== INSTRUCTIONS FOR THE TASK ==
Return the data below, unchanged.

== THE DATA ==
──────
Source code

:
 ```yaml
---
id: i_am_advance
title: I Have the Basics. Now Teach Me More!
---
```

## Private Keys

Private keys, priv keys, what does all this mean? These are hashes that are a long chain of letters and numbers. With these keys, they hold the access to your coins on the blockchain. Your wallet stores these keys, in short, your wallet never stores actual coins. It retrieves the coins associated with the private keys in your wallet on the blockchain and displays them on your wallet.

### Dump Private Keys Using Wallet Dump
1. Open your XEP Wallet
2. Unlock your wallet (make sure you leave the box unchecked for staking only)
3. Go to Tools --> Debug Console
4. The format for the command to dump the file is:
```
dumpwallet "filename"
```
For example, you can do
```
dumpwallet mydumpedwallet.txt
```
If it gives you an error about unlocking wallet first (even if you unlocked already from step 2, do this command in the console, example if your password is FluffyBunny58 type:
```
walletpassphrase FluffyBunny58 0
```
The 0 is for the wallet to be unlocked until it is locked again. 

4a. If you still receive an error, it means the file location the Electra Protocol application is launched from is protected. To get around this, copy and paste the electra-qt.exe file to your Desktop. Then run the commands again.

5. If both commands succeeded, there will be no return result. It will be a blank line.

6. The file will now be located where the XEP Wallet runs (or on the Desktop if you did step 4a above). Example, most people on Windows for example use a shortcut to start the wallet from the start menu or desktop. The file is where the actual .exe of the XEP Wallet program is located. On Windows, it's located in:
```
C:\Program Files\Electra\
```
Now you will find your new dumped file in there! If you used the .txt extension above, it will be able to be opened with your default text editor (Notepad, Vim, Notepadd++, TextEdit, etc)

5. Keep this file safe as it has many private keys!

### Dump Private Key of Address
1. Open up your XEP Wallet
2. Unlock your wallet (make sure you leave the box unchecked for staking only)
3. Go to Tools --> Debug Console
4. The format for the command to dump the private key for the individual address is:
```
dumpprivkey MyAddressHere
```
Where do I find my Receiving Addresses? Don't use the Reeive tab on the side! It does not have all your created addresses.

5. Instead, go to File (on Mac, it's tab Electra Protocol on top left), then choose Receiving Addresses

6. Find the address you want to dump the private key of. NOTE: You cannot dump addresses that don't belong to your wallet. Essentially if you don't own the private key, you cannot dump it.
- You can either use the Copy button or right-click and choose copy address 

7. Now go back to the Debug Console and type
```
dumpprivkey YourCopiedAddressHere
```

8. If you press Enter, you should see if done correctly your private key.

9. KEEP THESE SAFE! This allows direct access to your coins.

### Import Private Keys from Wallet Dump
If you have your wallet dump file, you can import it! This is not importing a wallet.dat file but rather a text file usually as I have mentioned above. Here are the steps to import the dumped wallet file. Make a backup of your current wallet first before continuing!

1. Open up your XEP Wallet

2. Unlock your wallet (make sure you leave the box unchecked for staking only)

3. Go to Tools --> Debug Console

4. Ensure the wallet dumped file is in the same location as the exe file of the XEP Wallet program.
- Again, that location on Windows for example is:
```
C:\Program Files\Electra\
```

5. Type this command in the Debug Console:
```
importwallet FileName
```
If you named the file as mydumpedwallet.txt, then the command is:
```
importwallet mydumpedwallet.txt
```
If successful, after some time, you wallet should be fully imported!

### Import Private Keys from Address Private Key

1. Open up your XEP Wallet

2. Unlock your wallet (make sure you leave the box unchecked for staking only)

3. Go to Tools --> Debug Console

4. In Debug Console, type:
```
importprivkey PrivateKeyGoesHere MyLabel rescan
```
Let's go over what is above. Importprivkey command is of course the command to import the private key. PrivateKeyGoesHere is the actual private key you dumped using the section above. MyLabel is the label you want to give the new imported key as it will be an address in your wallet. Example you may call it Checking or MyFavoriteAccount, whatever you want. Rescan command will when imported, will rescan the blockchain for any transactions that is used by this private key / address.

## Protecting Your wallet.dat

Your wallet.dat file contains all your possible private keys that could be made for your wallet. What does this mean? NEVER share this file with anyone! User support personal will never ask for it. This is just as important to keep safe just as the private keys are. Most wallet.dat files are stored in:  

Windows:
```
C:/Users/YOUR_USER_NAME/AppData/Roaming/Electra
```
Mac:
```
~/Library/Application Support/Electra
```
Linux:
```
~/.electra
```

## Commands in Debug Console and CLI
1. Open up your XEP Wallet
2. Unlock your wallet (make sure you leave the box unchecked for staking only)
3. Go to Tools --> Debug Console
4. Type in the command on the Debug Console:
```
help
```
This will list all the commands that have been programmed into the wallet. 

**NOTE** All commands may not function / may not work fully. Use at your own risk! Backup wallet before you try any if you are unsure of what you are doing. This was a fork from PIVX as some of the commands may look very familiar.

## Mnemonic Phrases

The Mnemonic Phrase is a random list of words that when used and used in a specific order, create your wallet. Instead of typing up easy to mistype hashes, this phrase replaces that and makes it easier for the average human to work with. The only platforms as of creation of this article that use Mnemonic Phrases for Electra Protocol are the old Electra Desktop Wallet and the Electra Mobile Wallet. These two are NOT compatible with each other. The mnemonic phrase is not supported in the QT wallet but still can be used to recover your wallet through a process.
──────
== FINISHED TASK ==
Source code

:
 ```yaml
---
id: i_am_advance
title: I Have the Basics. Now Teach Me More!
---
```

## Private Keys

Private keys, priv keys, what does all this mean? These are hashes that are a long chain of letters and numbers. With these keys, they hold the access to your coins on the blockchain. Your wallet stores these keys, in short, your wallet never stores actual coins. It retrieves the coins associated with the private keys in your wallet on the blockchain and displays them on your wallet.

### Dump Private Keys Using Wallet Dump
1. Open your XEP Wallet
2. Unlock your wallet (make sure you leave the box unchecked for staking only)
3. Go to Tools --> Debug Console
4. The format for the command to dump the file is:
```
dumpwallet "filename"
```
For example, you can do
```
dumpwallet mydumpedwallet.txt
```
If it gives you an error about unlocking wallet first (even if you unlocked already from step 2, do this command in the console, example if your password is FluffyBunny58 type:
```
walletpassphrase FluffyBunny58 0
```
The 0 is for the wallet to be unlocked until it is locked again. 

4a. If you still receive an error, it means the file location the Electra Protocol application is launched from is protected. To get around this, copy and paste the electra-qt.exe file to your Desktop. Then run the commands again.

5. If both commands succeeded, there will be no return result. It will be a blank line.

6. The file will now be located where the XEP Wallet runs (or on the Desktop if you did step 4a above). Example, most people on Windows for example use a shortcut to start the wallet from the start menu or desktop. The file is where the actual .exe of the XEP Wallet program is located. On Windows, it's located in:
```
C:\Program Files\Electra\
```
Now you will find your new dumped file in there! If you used the .txt extension above, it will be able to be opened with your default text editor (Notepad, Vim, Notepadd++, TextEdit, etc)

5. Keep this file safe as it has many private keys!

### Dump Private Key of Address
1. Open up your XEP Wallet
2. Unlock your wallet (make sure you leave the box unchecked for staking only)
3. Go to Tools --> Debug Console
4. The format for the command to dump the private key for the individual address is:
```
dumpprivkey MyAddressHere
```
Where do I find my Receiving Addresses? Don't use the Reeive tab on the side! It does not have all your created addresses.

5. Instead, go to File (on Mac, it's tab Electra Protocol on top left), then choose Receiving Addresses

6. Find the address you want to dump the private key of. NOTE: You cannot dump addresses that don't belong to your wallet. Essentially if you don't own the private key, you cannot dump it.
- You can either use the Copy button or right-click and choose copy address 

7. Now go back to the Debug Console and type
```
dumpprivkey YourCopiedAddressHere
```

8. If you press Enter, you should see if done correctly your private key.

9. KEEP THESE SAFE! This allows direct access to your coins.

### Import Private Keys from Wallet Dump
If you have your wallet dump file, you can import it! This is not importing a wallet.dat file but rather a text file usually as I have mentioned above. Here are the steps to import the dumped wallet file. Make a backup of your current wallet first before continuing!

1. Open up your XEP Wallet

2. Unlock your wallet (make sure you leave the box unchecked for staking only)

3. Go to Tools --> Debug Console

4. Ensure the wallet dumped file is in the same location as the exe file of the XEP Wallet program.
- Again, that location on Windows for example is:
```
C:\Program Files\Electra\
```

5. Type this command in the Debug Console:
```
importwallet FileName
```
If you named the file as mydumpedwallet.txt, then the command is:
```
importwallet mydumpedwallet.txt
```
If successful, after some time, you wallet should be fully imported!

### Import Private Keys from Address Private Key

1. Open up your XEP Wallet

2. Unlock your wallet (make sure you leave the box unchecked for staking only)

3. Go to Tools --> Debug Console

4. In Debug Console, type:
```
importprivkey PrivateKeyGoesHere MyLabel rescan
```
Let's go over what is above. Importprivkey command is of course the command to import the private key. PrivateKeyGoesHere is the actual private key you dumped using the section above. MyLabel is the label you want to give the new imported key as it will be an address in your wallet. Example you may call it Checking or MyFavoriteAccount, whatever you want. Rescan command will when imported, will rescan the blockchain for any transactions that is used by this private key / address.

## Protecting Your wallet.dat

Your wallet.dat file contains all your possible private keys that could be made for your wallet. What does this mean? NEVER share this file with anyone! User support personal will never ask for it. This is just as important to keep safe just as the private keys are. Most wallet.dat files are stored in:  

Windows:
```
C:/Users/YOUR_USER_NAME/AppData/Roaming/Electra
```
Mac:
```
~/Library/Application Support/Electra
```
Linux:
```
~/.electra
```

## Commands in Debug Console and CLI
1. Open up your XEP Wallet
2. Unlock your wallet (make sure you leave the box unchecked for staking only)
3. Go to Tools --> Debug Console
4. Type in the command on the Debug Console:
```
help
```
This will list all the commands that have been programmed into the wallet. 

**NOTE** All commands may not function / may not work fully. Use at your own risk! Backup wallet before you try any if you are unsure of what you are doing. This was a fork from PIVX as some of the commands may look very familiar.

## Mnemonic Phrases

The Mnemonic Phrase is a random list of words that when used and used in a specific order, create your wallet. Instead of typing up easy to mistype hashes, this phrase replaces that and makes it easier for the average human to work with. The only platforms as of creation of this article that use Mnemonic Phrases for Electra Protocol are the old Electra Desktop Wallet and the Electra Mobile Wallet. These two are NOT compatible with each other. The mnemonic phrase is not supported in the QT wallet but still can be used to recover your wallet through a process.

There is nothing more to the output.